There has recently been much interest in the $C^*$-algebras of directed graphs. Here we consider product systems $E$ of directed graphs over semigroups and associated $C^*$-algebras $C^*(E)$ and $\mathcal{T}C^*(E)$ which generalise the higher-rank graph algebras of Kumjian-Pask and their Toeplitz analogues. We study these algebras by constructing from $E$ a product system $X(E)$ of Hilbert bimodules, and applying recent results of Fowler about the Toeplitz algebras of such systems. Fowler's hypotheses turn out to be very interesting graph-theoretically, and indicate new relations which will have to be added to the usual Cuntz-Krieger relations to obtain a satisfactory theory of Cuntz-Krieger algebras for product systems of graphs; our algebras $C^*(E)$ and $\mathcal{T}C^*(E)$ are universal for families of partial isometries satisfying these relations.
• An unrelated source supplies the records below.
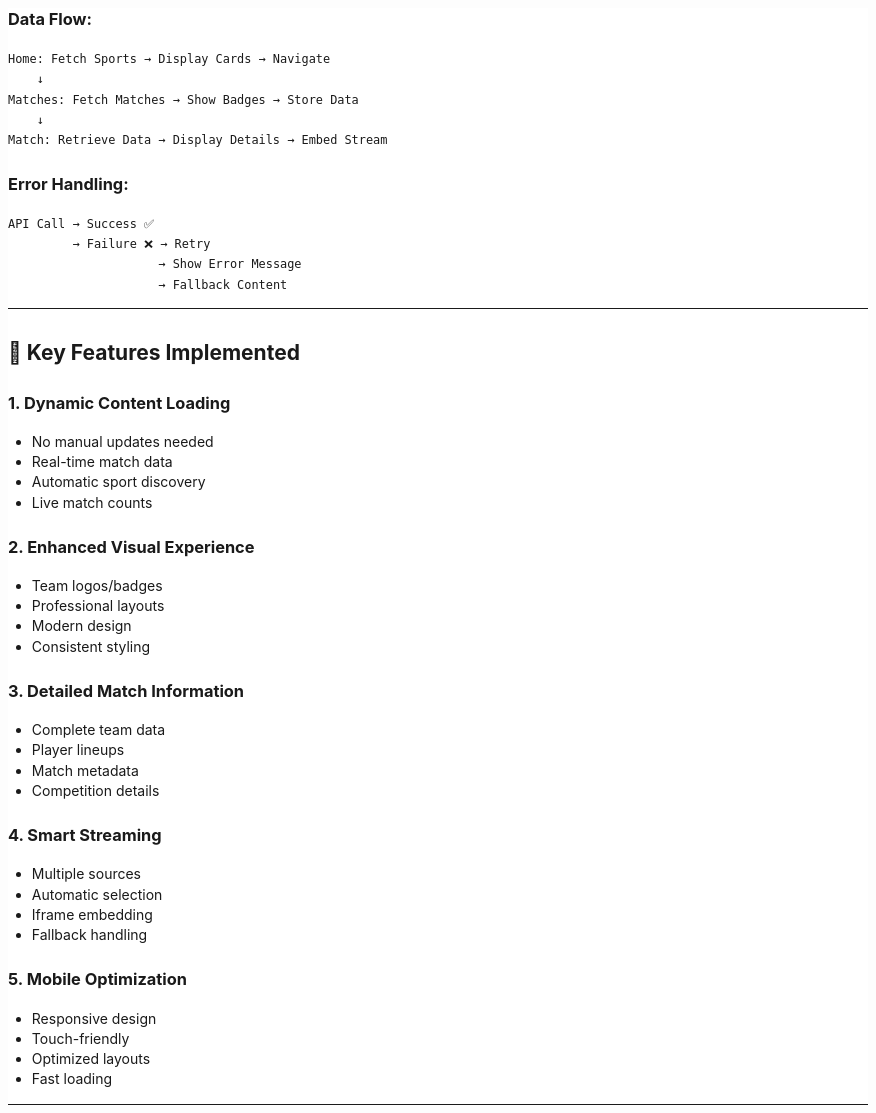 ### Data Flow:
```
Home: Fetch Sports → Display Cards → Navigate
    ↓
Matches: Fetch Matches → Show Badges → Store Data
    ↓
Match: Retrieve Data → Display Details → Embed Stream
```

### Error Handling:
```
API Call → Success ✅
         → Failure ❌ → Retry
                     → Show Error Message
                     → Fallback Content
```

---

## 🎯 Key Features Implemented

### 1. Dynamic Content Loading
- No manual updates needed
- Real-time match data
- Automatic sport discovery
- Live match counts

### 2. Enhanced Visual Experience
- Team logos/badges
- Professional layouts
- Modern design
- Consistent styling

### 3. Detailed Match Information
- Complete team data
- Player lineups
- Match metadata
- Competition details

### 4. Smart Streaming
- Multiple sources
- Automatic selection
- Iframe embedding
- Fallback handling

### 5. Mobile Optimization
- Responsive design
- Touch-friendly
- Optimized layouts
- Fast loading

---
Our main result is a uniqueness theorem for $\mathcal{T}C^*(E)$ which has particularly interesting implications for the $C^*$-algebras of non-row-finite higher-rank graphs. This theorem is apparently beyond the reach of Fowler's theory, and our proof requires a detailed analysis of the expectation onto the diagonal in $\mathcal{T}C^*(E)$.